Many entrepreneurs begin by placing advertisements in their local or national papers and wonder why it doesn't work very well. They may get the odd call or customer, but may have spent hundreds of pounds for a return of very little. When you look through your newspaper, what catches your eye in an advert? Is it size, colour, content or the fact that it has Special Offer plastered all over it? Or if you are honest, do you barely glance at the display adverts and go on to read the news items? Advertising is an essential income for any newspaper and they will try to sell you space, promising the earth as soon as they spot you are new in the neighbourhood. Representatives come and visit offering special rates if you buy so many column centimetres a week for several weeks and you can be tempted into spending your entire budget.

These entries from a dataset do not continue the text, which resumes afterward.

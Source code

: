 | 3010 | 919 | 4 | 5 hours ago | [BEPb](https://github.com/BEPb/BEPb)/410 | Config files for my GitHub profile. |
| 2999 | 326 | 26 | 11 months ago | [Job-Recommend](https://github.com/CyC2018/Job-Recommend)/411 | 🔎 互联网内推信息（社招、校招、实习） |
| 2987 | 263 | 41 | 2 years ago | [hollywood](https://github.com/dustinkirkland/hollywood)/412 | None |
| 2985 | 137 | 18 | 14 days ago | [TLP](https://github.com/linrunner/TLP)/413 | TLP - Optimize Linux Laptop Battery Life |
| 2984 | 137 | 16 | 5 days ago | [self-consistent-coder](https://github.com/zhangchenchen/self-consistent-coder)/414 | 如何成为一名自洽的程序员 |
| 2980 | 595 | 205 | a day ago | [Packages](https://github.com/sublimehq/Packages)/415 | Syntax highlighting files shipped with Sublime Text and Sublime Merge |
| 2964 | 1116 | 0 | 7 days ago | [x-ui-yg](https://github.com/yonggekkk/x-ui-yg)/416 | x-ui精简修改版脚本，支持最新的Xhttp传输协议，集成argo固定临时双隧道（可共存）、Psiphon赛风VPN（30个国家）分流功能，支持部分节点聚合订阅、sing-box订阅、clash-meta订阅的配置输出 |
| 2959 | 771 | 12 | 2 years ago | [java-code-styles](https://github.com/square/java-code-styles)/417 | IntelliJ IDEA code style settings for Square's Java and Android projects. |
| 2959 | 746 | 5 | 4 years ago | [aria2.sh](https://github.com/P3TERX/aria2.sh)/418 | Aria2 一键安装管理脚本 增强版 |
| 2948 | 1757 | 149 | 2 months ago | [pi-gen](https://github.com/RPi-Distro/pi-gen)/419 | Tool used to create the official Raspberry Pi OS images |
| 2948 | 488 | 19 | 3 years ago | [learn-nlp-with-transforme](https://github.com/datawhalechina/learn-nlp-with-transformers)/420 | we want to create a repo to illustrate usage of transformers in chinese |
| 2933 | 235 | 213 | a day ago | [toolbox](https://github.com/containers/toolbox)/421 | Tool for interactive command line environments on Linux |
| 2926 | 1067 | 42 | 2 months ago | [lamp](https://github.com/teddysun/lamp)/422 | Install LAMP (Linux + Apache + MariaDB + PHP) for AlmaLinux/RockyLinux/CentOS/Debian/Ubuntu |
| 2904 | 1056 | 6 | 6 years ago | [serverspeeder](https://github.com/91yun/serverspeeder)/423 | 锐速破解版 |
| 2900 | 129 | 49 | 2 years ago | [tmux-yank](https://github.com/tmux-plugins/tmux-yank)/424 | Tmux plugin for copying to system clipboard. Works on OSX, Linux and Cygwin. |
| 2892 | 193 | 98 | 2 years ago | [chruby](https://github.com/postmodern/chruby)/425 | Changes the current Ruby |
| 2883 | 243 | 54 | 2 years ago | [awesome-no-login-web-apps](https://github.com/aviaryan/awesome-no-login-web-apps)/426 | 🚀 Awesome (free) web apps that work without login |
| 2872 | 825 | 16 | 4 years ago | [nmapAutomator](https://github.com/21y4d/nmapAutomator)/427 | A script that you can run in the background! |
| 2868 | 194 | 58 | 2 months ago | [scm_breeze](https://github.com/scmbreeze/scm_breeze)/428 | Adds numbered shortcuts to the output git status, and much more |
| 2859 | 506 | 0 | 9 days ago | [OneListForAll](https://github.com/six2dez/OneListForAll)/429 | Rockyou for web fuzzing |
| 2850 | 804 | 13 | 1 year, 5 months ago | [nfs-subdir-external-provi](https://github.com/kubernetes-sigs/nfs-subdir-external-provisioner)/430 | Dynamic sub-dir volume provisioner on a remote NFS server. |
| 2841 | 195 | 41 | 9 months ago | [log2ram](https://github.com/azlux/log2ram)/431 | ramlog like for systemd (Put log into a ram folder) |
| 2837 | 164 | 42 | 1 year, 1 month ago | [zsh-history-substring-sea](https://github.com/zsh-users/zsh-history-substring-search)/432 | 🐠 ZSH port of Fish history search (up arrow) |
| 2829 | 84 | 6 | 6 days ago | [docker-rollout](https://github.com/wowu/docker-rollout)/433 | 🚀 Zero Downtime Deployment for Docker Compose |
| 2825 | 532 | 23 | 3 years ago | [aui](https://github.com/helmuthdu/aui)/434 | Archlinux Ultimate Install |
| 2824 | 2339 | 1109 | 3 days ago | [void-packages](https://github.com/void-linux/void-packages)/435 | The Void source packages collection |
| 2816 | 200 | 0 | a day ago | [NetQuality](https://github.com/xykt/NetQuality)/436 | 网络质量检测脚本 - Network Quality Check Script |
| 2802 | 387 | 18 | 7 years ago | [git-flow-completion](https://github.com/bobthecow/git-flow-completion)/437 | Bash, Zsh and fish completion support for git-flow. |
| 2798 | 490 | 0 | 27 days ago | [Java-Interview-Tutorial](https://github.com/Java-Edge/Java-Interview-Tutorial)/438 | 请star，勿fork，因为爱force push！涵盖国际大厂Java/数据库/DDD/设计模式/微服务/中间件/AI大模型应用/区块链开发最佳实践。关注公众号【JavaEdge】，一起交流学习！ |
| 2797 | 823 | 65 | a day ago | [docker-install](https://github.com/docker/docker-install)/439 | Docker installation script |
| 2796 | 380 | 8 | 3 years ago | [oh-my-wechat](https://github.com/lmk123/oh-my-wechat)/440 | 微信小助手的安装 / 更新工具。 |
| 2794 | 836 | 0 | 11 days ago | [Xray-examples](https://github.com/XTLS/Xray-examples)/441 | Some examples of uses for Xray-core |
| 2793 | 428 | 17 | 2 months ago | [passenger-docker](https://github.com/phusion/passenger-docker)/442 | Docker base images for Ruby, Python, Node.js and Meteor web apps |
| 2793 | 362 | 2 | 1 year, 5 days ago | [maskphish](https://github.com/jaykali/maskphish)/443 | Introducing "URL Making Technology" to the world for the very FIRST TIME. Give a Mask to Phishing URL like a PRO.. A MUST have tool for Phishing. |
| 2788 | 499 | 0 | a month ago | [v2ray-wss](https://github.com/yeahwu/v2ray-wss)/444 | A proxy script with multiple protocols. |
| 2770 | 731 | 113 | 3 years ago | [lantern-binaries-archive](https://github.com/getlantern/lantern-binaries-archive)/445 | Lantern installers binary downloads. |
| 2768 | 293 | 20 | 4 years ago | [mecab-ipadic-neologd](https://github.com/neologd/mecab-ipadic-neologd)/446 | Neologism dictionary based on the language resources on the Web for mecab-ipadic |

I recommend: If you want to try a few adverts, take the initiative. Call the paper and ask for late space - that is anything they have left shortly before their deadline. They will usually offer you a 50 per cent discount straightaway. Don't take it! Offer them a really low amount and often a compromise can be reached at perhaps 30 per cent of the original cost. Always try to get your advert on a right-hand page. If you imagine reading a paper on your lap, it is always easier to read the right-hand page and the nearer the front of the paper the better. You can waste a lot of money on advertising. Advertising in most minor publications will not work. Opportunities like advertising on the surrounds of local maps, or business cards in dispensers in DIY chains, simply do not work. It is very easy for the salesman to quote how many thousands of people visit the DIY store or use the maps, but the fact is that nobody will notice your advertisement or business card.

Sell the benefits, not the features


There is little point in putting any advertisement anywhere unless it contains a useful message. This applies to posters, handbills and fliers, as well as advertisements in publications. You must sell the BENEFITS of your product not the features. Look at any professional advert and you will see it promotes what the product can do for you. The fact that it is bright green, smells nice or attracts mice is irrelevant. The important points would be that it made acne vanish, took six inches off your hips instantly or provided a life-saving service. Use the words 'you' and 'your1 frequently in the advert thus: Your local computer shop, here when you need us. Put yourself in our hands - then relax.

I recommend: Perhaps the most famous by-line was coined by L'Oreal which they use for all their products and it says so much.

Internet


These days it is not expensive to have a simple website designed and hosted, and it is almost a marketing 'must*. By referring to a website in your advertisements you can direct people to the site where you can provide far more information than you ever could in an advertisement. Increasingly people are communicating by e-mail because it is so quick and flexible.

I recommend:  If your business is called 'Rent-a-villa' it looks so much more professional if your e-mail address is sdes@rent-a-villa.com rather than smith2348@yahoo.com. You can register your own domain to enable you to do this, as well as have www.rent-a-villa.co.uk as your website for less than £100 per year. This would be money very well spent for most service businesses.

Networking


Particularly if your new business is a business-to-business service you will find it very worthwhile joining the local business clubs such as The Chamber of Commerce and the Business Breakfast Club.

I recommend: Word of mouth is by far the best, and cheapest, form of marketing.

Tips & Tactics
Helpful advice for making the most of this Guide

  • At the same time, bear in mind that advertising tends to work better the more it is repeated. People will often not react until they have seen your advertisement two or three times. Therefore, if you do decide to try an advertisement in the local paper do not expect miracles in the first week, and give it at least a three- or four-week trial before you decide if it is worthwhile. You may find you can get a better deal from the publication by booking a run.